All'inizio di settembre a Copenhagen oltre sedicimila persone hanno partecipato a Techfestival, un'iniziativa con decine di eventi e laboratori a proposito della relazione tra essere umano e tecnologia digitale. Uno dei gruppi di lavoro durante il festival è stato quello di stilare dei principi per la gestione di internet.

Il web per come lo conosciamo oggi infatti è un luogo (o non-luogo) caratterizzato da una forma mentis molto simile a quella dei cercatori d'oro nel far west nell'ottocento: poche regole, chi prima arriva meglio alloggia e un'anarchia rampante.

La Silicon Valley oggi è il Far West di ieri: l'obiettivo dei più è costruire prodotti tecnologici che vengano usati da molti utenti (nota bene che non si parla di persone!) per poi vendere il tutto a qualche investitore e dopo un paio d'anni di sudore versato sulla propria tastiera, sperare in un dolce far niente su una spiaggia caraibica.
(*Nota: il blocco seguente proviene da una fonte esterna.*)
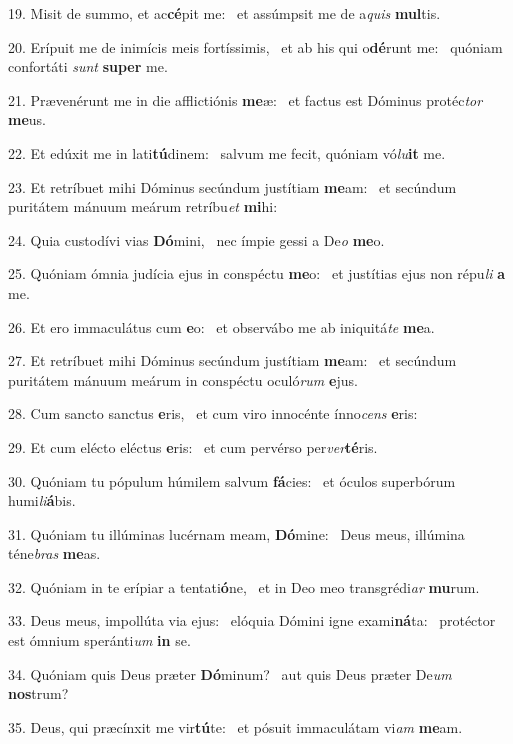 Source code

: 19. Misit de summo, et ac\textbf{cé}pit me: \ast\  et assúmpsit me de a\textit{quis} \textbf{mul}tis.\

20. Erípuit me de inimícis meis fortíssimis, \dag\  et ab his qui o\textbf{dé}runt me: \ast\  quóniam confortáti \textit{sunt} \textbf{su}\textbf{per} me.\

21. Prævenérunt me in die afflictiónis \textbf{me}æ: \ast\  et factus est Dóminus protéc\textit{tor} \textbf{me}us.\

22. Et edúxit me in lati\textbf{tú}dinem: \ast\  salvum me fecit, quóniam vó\textit{lu}\textbf{it} me.\

23. Et retríbuet mihi Dóminus secúndum justítiam \textbf{me}am: \ast\  et secúndum puritátem mánuum meárum retríbu\textit{et} \textbf{mi}hi:\

24. Quia custodívi vias \textbf{Dó}mini, \ast\  nec ímpie gessi a De\textit{o} \textbf{me}o.\

25. Quóniam ómnia judícia ejus in conspéctu \textbf{me}o: \ast\  et justítias ejus non répu\textit{li} \textbf{a} me.\

26. Et ero immaculátus cum \textbf{e}o: \ast\  et observábo me ab iniquitá\textit{te} \textbf{me}a.\

27. Et retríbuet mihi Dóminus secúndum justítiam \textbf{me}am: \ast\  et secúndum puritátem mánuum meárum in conspéctu oculó\textit{rum} \textbf{e}jus.\

28. Cum sancto sanctus \textbf{e}ris, \ast\  et cum viro innocénte ínno\textit{cens} \textbf{e}ris:\

29. Et cum elécto eléctus \textbf{e}ris: \ast\  et cum pervérso per\textit{ver}\textbf{té}ris.\

30. Quóniam tu pópulum húmilem salvum \textbf{fá}cies: \ast\  et óculos superbórum humi\textit{li}\textbf{á}bis.\

31. Quóniam tu illúminas lucérnam meam, \textbf{Dó}mine: \ast\  Deus meus, illúmina téne\textit{bras} \textbf{me}as.\

32. Quóniam in te erípiar a tentati\textbf{ó}ne, \ast\  et in Deo meo transgrédi\textit{ar} \textbf{mu}rum.\

33. Deus meus, impollúta via ejus: \dag\  elóquia Dómini igne exami\textbf{ná}ta: \ast\  protéctor est ómnium speránti\textit{um} \textbf{in} se.\

34. Quóniam quis Deus præter \textbf{Dó}minum? \ast\  aut quis Deus præter De\textit{um} \textbf{nos}trum?\

35. Deus, qui præcínxit me vir\textbf{tú}te: \ast\  et pósuit immaculátam vi\textit{am} \textbf{me}am.\

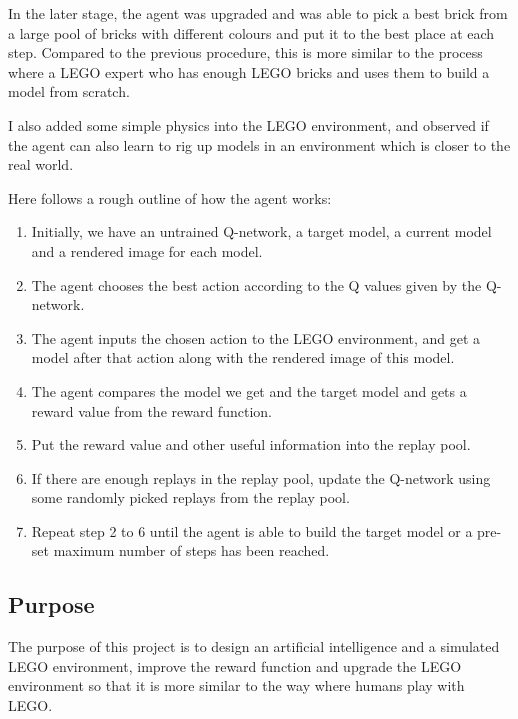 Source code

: \documentclass[a4paper]{article}
\begin{document}
            In the later stage, the agent was upgraded and was able to pick
            a best brick from a large pool of bricks with different colours
            and put it to the best place at each step. Compared to the previous
            procedure, this is more similar to the process where a LEGO expert
            who has enough LEGO bricks and uses them to build a model from
            scratch. 
            
            I also added some simple physics into the LEGO environment, and observed if the agent can also learn to rig up models in an environment which is closer to the real world. 
            
            Here follows a rough outline of how the agent works: 
            
            \begin{enumerate}[leftmargin=1.5cm]
                \item Initially, we have an untrained Q-network, a target
                model, a current model and a rendered image for each model.
                \item The agent chooses the best action according to the Q
                values given by the Q-network.
                \item The agent inputs the chosen action to the LEGO
                environment, and get a model after that action along with
                the rendered image of this model.
                \item The agent compares the model we get and the target
                model and gets a reward value from the reward function.
                \item Put the reward value and other useful information
                into the replay pool.
                \item If there are enough replays in the replay pool, update
                the Q-network using some randomly picked replays from the
                replay pool.
                \item Repeat step 2 to 6 until the agent is able to build the
                target model or a pre-set maximum number of steps has been reached.
            \end{enumerate}
            
        \subsection{Purpose}
            The purpose of this project is to design an artificial intelligence
            and a simulated LEGO environment, improve the reward function and upgrade
            the LEGO environment so that it is more similar to the way where humans
            play with LEGO. 
            
\end{document}
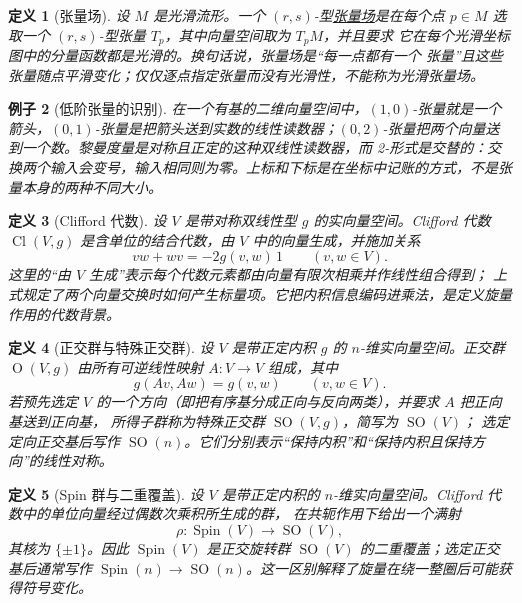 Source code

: \documentclass[UTF8,fontset=none,a4paper,11pt]{ctexart}
\theoremstyle{foundation-definition}
\newtheorem{definition}{定义}[section]
\theoremstyle{foundation-theorem}
\theoremstyle{foundation-proposition}
\theoremstyle{foundation-example}
\newtheorem{example}[definition]{例子}
\theoremstyle{foundation-remark}
\theoremstyle{foundation-theorem}
\newcommand{\term}[2]{\hyperref[#1]{#2}}
\begin{document}
\begin{definition}[张量场]\label{def:tensor-field}
设 \(M\) 是光滑流形。一个 \((r,s)\)-型\term{def:tensor-field}{张量场}是在每个点
\(p\in M\) 选取一个 \((r,s)\)-型张量 \(T_p\)，其中向量空间取为 \(T_pM\)，并且要求
它在每个光滑坐标图中的分量函数都是光滑的。换句话说，张量场是“每一点都有一个
张量”且这些张量随点平滑变化；仅仅逐点指定张量而没有光滑性，不能称为光滑张量场。
\end{definition}

\begin{example}[低阶张量的识别]
在一个有基的二维向量空间中，\((1,0)\)-张量就是一个箭头，\((0,1)\)-张量是把箭头送到实数的线性读数器；\((0,2)\)-张量把两个向量送到一个数。黎曼度量是对称且正定的这种双线性读数器，而 2-形式是交替的：交换两个输入会变号，输入相同则为零。上标和下标是在坐标中记账的方式，不是张量本身的两种不同大小。
\end{example}

\begin{definition}[Clifford 代数]\label{def:clifford-algebra}
设 \(V\) 是带对称双线性型 \(g\) 的实向量空间。Clifford 代数
\(\operatorname{Cl}(V,g)\) 是含单位的结合代数，由 \(V\) 中的向量生成，并施加关系
\[
vw+wv=-2g(v,w)\,1\qquad(v,w\in V).
\]
这里的“由 \(V\) 生成”表示每个代数元素都由向量有限次相乘并作线性组合得到；
上式规定了两个向量交换时如何产生标量项。它把内积信息编码进乘法，是定义旋量作用的代数背景。
\end{definition}

\begin{definition}[正交群与特殊正交群]\label{def:orthogonal-special-orthogonal}
设 \(V\) 是带正定内积 \(g\) 的 \(n\)-维实向量空间。正交群
\(\operatorname{O}(V,g)\) 由所有可逆线性映射 \(A:V\to V\) 组成，其中
\[
g(Av,Aw)=g(v,w)\qquad(v,w\in V).
\]
若预先选定 \(V\) 的一个方向（即把有序基分成正向与反向两类），并要求 \(A\) 把正向基送到正向基，
所得子群称为特殊正交群 \(\operatorname{SO}(V,g)\)，简写为 \(\operatorname{SO}(V)\)；
选定定向正交基后写作 \(\operatorname{SO}(n)\)。它们分别表示“保持内积”和“保持内积且保持方向”的线性对称。
\end{definition}

\begin{definition}[Spin 群与二重覆盖]\label{def:spin-group}
设 \(V\) 是带正定内积的 \(n\)-维实向量空间。Clifford 代数中的单位向量经过偶数次乘积所生成的群，
在共轭作用下给出一个满射
\[
\rho:\operatorname{Spin}(V)\longrightarrow \operatorname{SO}(V),
\]
其核为 \(\{\pm1\}\)。因此 \(\operatorname{Spin}(V)\) 是正交旋转群
\(\operatorname{SO}(V)\) 的二重覆盖；选定正交基后通常写作
\(\operatorname{Spin}(n)\to\operatorname{SO}(n)\)。这一区别解释了旋量在绕一整圈后可能获得符号变化。
\end{definition}
\end{document}
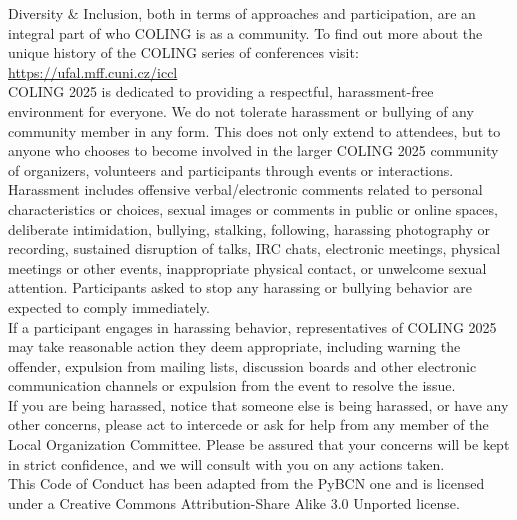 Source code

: Diversity \& Inclusion, both in terms of approaches and participation, are an integral part of who COLING is as a community. To find out more about the unique history of the COLING series of conferences visit: \url{https://ufal.mff.cuni.cz/iccl} \\

COLING 2025 is dedicated to providing a respectful, harassment-free environment for everyone. We do not tolerate harassment or bullying of any community member in any form. This does not only extend to attendees, but to anyone who chooses to become involved in the larger COLING 2025 community of organizers, volunteers and participants through events or interactions.\\
Harassment includes offensive verbal/electronic comments related to personal characteristics or choices, sexual images or comments in public or online spaces, deliberate intimidation, bullying, stalking, following, harassing photography or recording, sustained disruption of talks, IRC chats, electronic meetings, physical meetings or other events, inappropriate physical contact, or unwelcome sexual attention. Participants asked to stop any harassing or bullying behavior are expected to comply immediately.\\

If a participant engages in harassing behavior, representatives of COLING 2025 may take reasonable action they deem appropriate, including warning the offender, expulsion from mailing lists, discussion boards and other electronic communication channels or expulsion from the event to resolve the issue.\\
If you are being harassed, notice that someone else is being harassed, or have any other concerns, please act to intercede or ask for help from any member of the Local Organization Committee. Please be assured that your concerns will be kept in strict confidence, and we will consult with you on any actions taken.\\
This Code of Conduct has been adapted from the PyBCN one and is licensed under a Creative Commons Attribution-Share Alike 3.0 Unported license.\\ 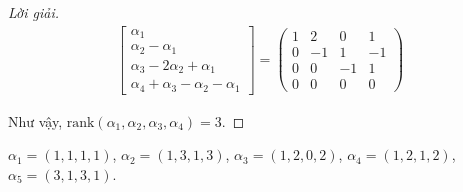 \documentclass[class=linear-algebra,crop=false]{standalone}
\begin{document}
\begin{proof}[Lời giải]
\begin{align*}
\begin{bmatrix}
            \alpha_{1}                            \\
            \alpha_{2} - \alpha_{1}               \\
            \alpha_{3} - 2\alpha_{2} + \alpha_{1} \\
            \alpha_{4} + \alpha_{3} -\alpha_{2} - \alpha_{1}
        \end{bmatrix}=
        \begin{pmatrix}
            1 & 2  & 0  & 1  \\
            0 & -1 & 1  & -1 \\
            0 & 0  & -1 & 1  \\
            0 & 0  & 0  & 0
        \end{pmatrix}
    \end{align*}
    \par Như vậy, $\text{rank}(\alpha_{1},\alpha_{2},\alpha_{3},\alpha_{4}) = 3$.
\end{proof}

\begin{exercise}
    $\alpha_{1} = (1,1,1,1)$, $\alpha_{2} = (1,3,1,3)$, $\alpha_{3} = (1,2,0,2)$, $\alpha_{4} = (1,2,1,2)$, $\alpha_{5} = (3,1,3,1)$.
\end{exercise}
\end{document}
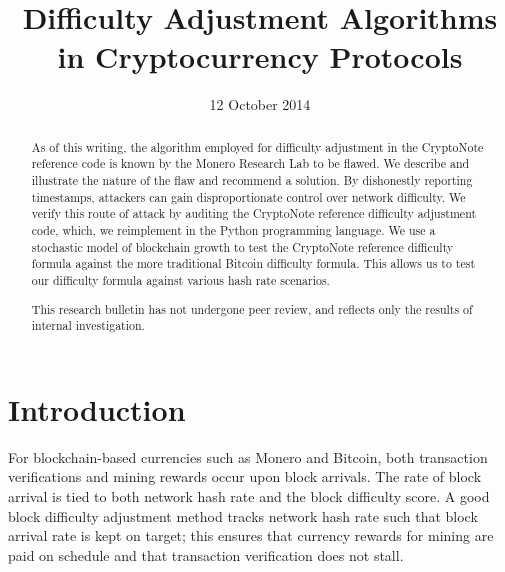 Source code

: \documentclass[12pt,english]{mrl}
\theoremstyle{definition}
\numberwithin{equation}{section}
\numberwithin{figure}{section}
\numberwithin{equation}{section}
\numberwithin{equation}{section}
\numberwithin{figure}{section}
\begin{document}
\begin{frontmatter}

\begin{fmbox}
\hfill\setlength{\fboxrule}{0px}\setlength{\fboxsep}{5px}
\title{Difficulty Adjustment Algorithms in Cryptocurrency Protocols}
\date{12 October 2014}
\author[
   addressref={mrl},
   email={lab@monero.cc}
]{ }
\author[
   addressref={mrl}
   email={lab@monero.cc}
]{ }


\address[id=mrl]{
}
\end{fmbox}

\begin{abstractbox}
\begin{abstract}
As of this writing, the algorithm employed for difficulty adjustment in the CryptoNote reference code is known by the Monero Research Lab to be flawed. We describe and illustrate the nature of the flaw and recommend a solution. By dishonestly reporting timestamps, attackers can gain disproportionate control over network difficulty.  We verify this route of attack by auditing the CryptoNote reference difficulty adjustment code, which, we reimplement in the Python programming language.  We use a stochastic model of blockchain growth to test the CryptoNote reference difficulty formula against the more traditional Bitcoin difficulty formula. This allows us to test our difficulty formula against various hash rate scenarios.

This research bulletin has not undergone peer review, and reflects only the results of internal investigation.
\end{abstract}
\end{abstractbox}
\end{frontmatter}

\section{Introduction}\label{intro}

For blockchain-based currencies such as Monero and Bitcoin, both transaction verifications and mining rewards occur upon block arrivals. The rate of block arrival is tied to both network hash rate and the block difficulty score. A good block difficulty adjustment method tracks network hash rate such that block arrival rate is kept on target; this ensures that currency rewards for mining are paid on schedule and that transaction verification does not stall.
\end{document}
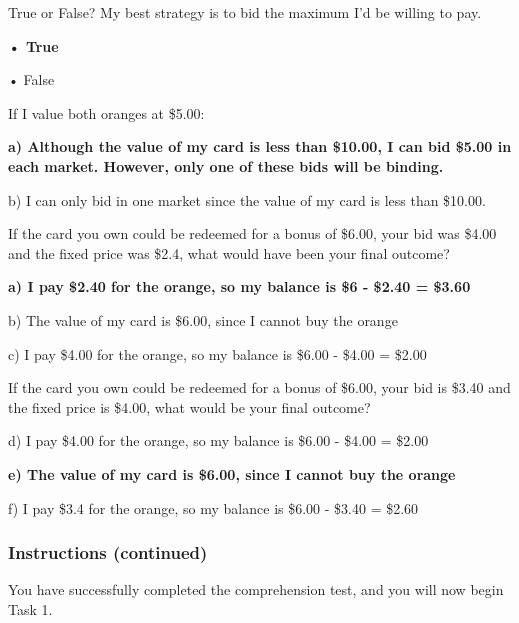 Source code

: \documentclass[12pt]{article}
\begin{document}
\vspace{0.5cm}



True or False? My best strategy is to bid the maximum I'd be willing to pay.  

\textbf{• True}  \par
• False 

\vspace{0.5cm}

If I value both oranges at \$5.00:

\textbf{a) Although the value of my card is less than \$10.00, I can bid \$5.00 in each market. However, only one of these bids will be binding.}  

b) I can only bid in one market since the value of my card is less than \$10.00.  

\vspace{0.5cm}

If the card you own could be redeemed for a bonus of \$6.00, your bid was \$4.00 and the fixed price was \$2.4, what would have been your final outcome?  

\textbf{a) I pay \$2.40 for the orange, so my balance is \$6 - \$2.40 = \$3.60 } 

b) The value of my card is \$6.00, since I cannot buy the orange  

c) I pay \$4.00 for the orange, so my balance is \$6.00 - \$4.00 = \$2.00  

\vspace{0.5cm}

If the card you own could be redeemed for a bonus of \$6.00, your bid is \$3.40 and the fixed price is \$4.00, what would be your final outcome?  

d) I pay \$4.00 for the orange, so my balance is \$6.00 - \$4.00 = \$2.00  

\textbf{e) The value of my card is \$6.00, since I cannot buy the orange } 

f) I pay \$3.4 for the orange, so my balance is \$6.00 - \$3.40 = \$2.60  

\vspace{0.5cm}

\subsubsection*{\textbf{Instructions (continued)}}

You have successfully completed the comprehension test, and you will now begin Task 1.\par
\end{document}
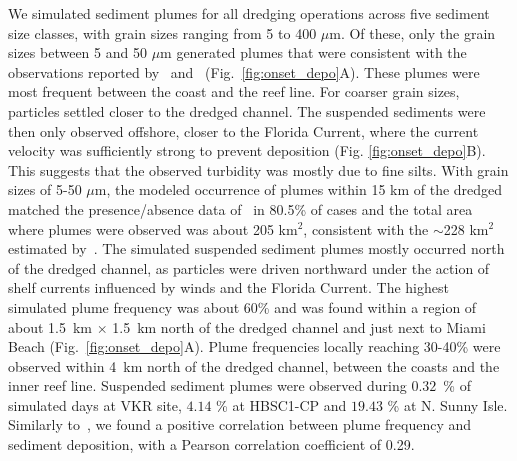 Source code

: \documentclass[preprint,12pt,authoryear]{elsarticle}
\begin{document}
We simulated sediment plumes for all dredging operations across five sediment size classes, with grain sizes ranging from 5 to 400 $\mu$m. Of these, only the grain sizes between 5 and 50 $\mu$m generated plumes that were consistent with the observations reported by~\cite{barnes2015sediment} and~\cite{cunning2019extensive} (Fig.~\ref{fig:onset_depo}A). These plumes were most frequent between the coast and the reef line. For coarser grain sizes, particles settled closer to the dredged channel. The suspended sediments were then only observed offshore, closer to the Florida Current, where the current velocity was sufficiently strong to prevent deposition (Fig. \ref{fig:onset_depo}B). This suggests that the observed turbidity was mostly due to fine silts. With grain sizes of 5-50 $\mu$m, the modeled occurrence of plumes  within 15 km of the dredged matched the presence/absence data of~\cite{cunning2019extensive} in 80.5\% of cases and the total area where plumes were observed was about 205 km$^2$, consistent with the $\sim$228 km$^2$ estimated by~\cite{barnes2015sediment}. The simulated suspended sediment plumes mostly occurred north of the dredged channel, as particles were driven northward under the action of shelf currents influenced by winds and the Florida Current. The highest simulated plume frequency was about 60\% and was found within a region of about 1.5~km $\times$ 1.5~km north of the dredged channel and just next to Miami Beach (Fig.~\ref{fig:onset_depo}A). Plume frequencies locally reaching 30-40\% were observed within 4~km north of the dredged channel, between the coasts and the inner reef line. Suspended sediment plumes were observed during $0.32$~\% of simulated days at VKR site, $4.14$ \% at HBSC1-CP and $19.43$ \% at N. Sunny Isle. Similarly to~\cite{cunning2019extensive}, we found a positive correlation between plume frequency and sediment deposition, with a Pearson correlation coefficient of 0.29.

\end{document}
Uno dei documenti che più rappresentano questa mentalità è la declaration of independence of cyberspace. Basti pensare anche alla poca considerazione che diamo oggi al fatto che WhatsApp non si possa utilizzare sotto i 16 anni per esempio.

Una mentalità molto differente da quella del nostro Vecchio continente in cui la storia è caratterizzata da imprese familiari, idee imprenditoriali che nascono da una passione, piccole botteghe e gusto per il proprio lavoro. Magari non per tutti o non per tutti i periodi della nostra vita ma l’Europa in genere ha una cultura del lavoro in cui di padre in figlio si tramanda una conoscenza, una competenza, un valore che va a toccare la propria comunità.

Dall’altra parte la Silicon Valley è un luogo in cui negli ultimi dieci anni circa sono nati prodotti che dominano il mondo ma portano con sé valori differenti proprio perché nati da un terreno molto più nuovo. In questo scenario spesso non c’è particolare attenzione per gli “users” ovvero le persone che useranno quell’App, che impatto avrà su di loro, piuttosto l’idea è quella di agguantarne il più possibile. Spero fortemente che la psicologia digitale in questo senso porti un apporto che riscatti il ruolo delle persone.

La riflessione che Techfestival vuole lanciare al mondo invece è differente: costruiamo prodotti tecnologici che siano al servizio dell’uomo, mettendo al centro l’essere umano e cercando di creare valore per il proprio territorio e comunità. Quindi un invito alla digital mindfulness, che dovrebbe aiutare per esempio anche su temi quali le fake news.